El poder social que la maternidad potencialmente brinda a las mujeres es quizás la razón por la cual, bajo el pretexto de combatir la infertilidad y brindarles más opciones, el personal médico se esfuerza por reproducir la vida fuera del útero. Esta no es una tarea fácil. A pesar de que se habla mucho de "bebés de probeta", la "ectogénesis" sigue siendo una utopía médica. Pero la fertilización in vitro (FIV), la detección genética y otras tecnologías reproductivas están allanando el camino para la creación de úteros artificiales. Algunas feministas pueden aprobarlo. En la década de 1970, feministas como Shulamith Firestone aclamaron el día en que las mujeres serían liberadas de la procreación, lo que ella consideró la causa de una historia de opresión. Pero esta es una posición peligrosa. Si el capitalismo es un sistema social injusto y explotador, es preocupante pensar que en el futuro los planificadores capitalistas podrían ser capaces de producir el tipo de seres humanos que necesitan.

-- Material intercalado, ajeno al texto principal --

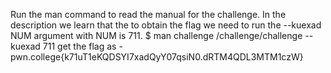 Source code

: Run the man command to read the manual for the challenge. In the description we learn that the to obtain the flag we need to run the --kuexad NUM argument with NUM is 711.
$ man challenge 
/challenge/challenge --kuexad 711
get the flag as -  pwn.college{k71uT1eKQDSYI7xadQyY07qsiN0.dRTM4QDL3MTM1czW}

No más que poseer un útero o un seno es la capacidad de dar a luz una maldición, de la cual debe liberarnos la profesión médica (que nos ha esterilizado, lobotomizado, ridiculizado cuando lloramos de dolor al dar a luz). Tampoco la maternidad es un acto que performa el género. Más bien, debe entenderse como una decisión política y de valor. En una sociedad de autogobierno y autónoma, tales decisiones se tomarían en consideración de nuestro bienestar colectivo, los recursos disponibles y la preservación de la naturaleza. Hoy también tales consideraciones no pueden ser ignoradas, pero la decisión de tener descendencia también debe verse como un rechazo a permitir que los planificadores del capital decidan quién puede vivir y quién debe morir o ni siquiera pueda nacer.
Tomado de:
FEDERICI, Silvia (2022): Más allá de la periferia de la piel. Repensar, reconstruir y recuperar el cuerpo en el capitalismo contemporáneo. Traducción de Gabriela Huerta Tamayo. Toronto, Ed, Corte y confección, pp. 15-28.